§ Problem description
Which lines run from the one containing "higher 127 characters" to the end of the records? Write them out exactly, both ends included, and nothing else.

<<<<

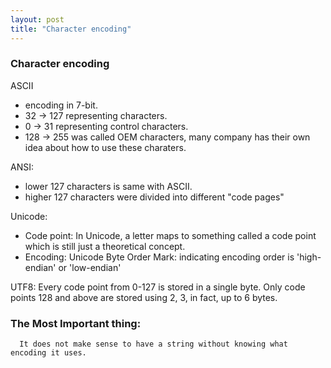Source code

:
 ```yaml
---
layout: post
title: "Character encoding"
---
```

### Character encoding

ASCII   
	
  * encoding in 7-bit. 
  * 32 -> 127 representing characters.
  * 0 ->  31 representing control characters.
  * 128 -> 255 was called  OEM characters, many company has their own idea about how to use these charaters.

ANSI:

  * lower 127 characters is same with ASCII.
  * higher 127 characters were divided into different "code pages"

Unicode:

  * Code point: In Unicode, a letter maps to something called a code point which is still just a theoretical concept.   
  * Encoding: Unicode Byte Order Mark: indicating encoding order is 'high-endian' or 'low-endian' 
  
UTF8: Every code point from 0-127 is stored in a single byte. Only code points 128 and above are stored using 2, 3, in fact, up to 6 bytes.


### The Most Important thing:
      It does not make sense to have a string without knowing what encoding it uses.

>>>>

§ Answer section
  * higher 127 characters were divided into different "code pages"

Unicode:

  * Code point: In Unicode, a letter maps to something called a code point which is still just a theoretical concept.   
  * Encoding: Unicode Byte Order Mark: indicating encoding order is 'high-endian' or 'low-endian' 
  
UTF8: Every code point from 0-127 is stored in a single byte. Only code points 128 and above are stored using 2, 3, in fact, up to 6 bytes.


### The Most Important thing:
      It does not make sense to have a string without knowing what encoding it uses.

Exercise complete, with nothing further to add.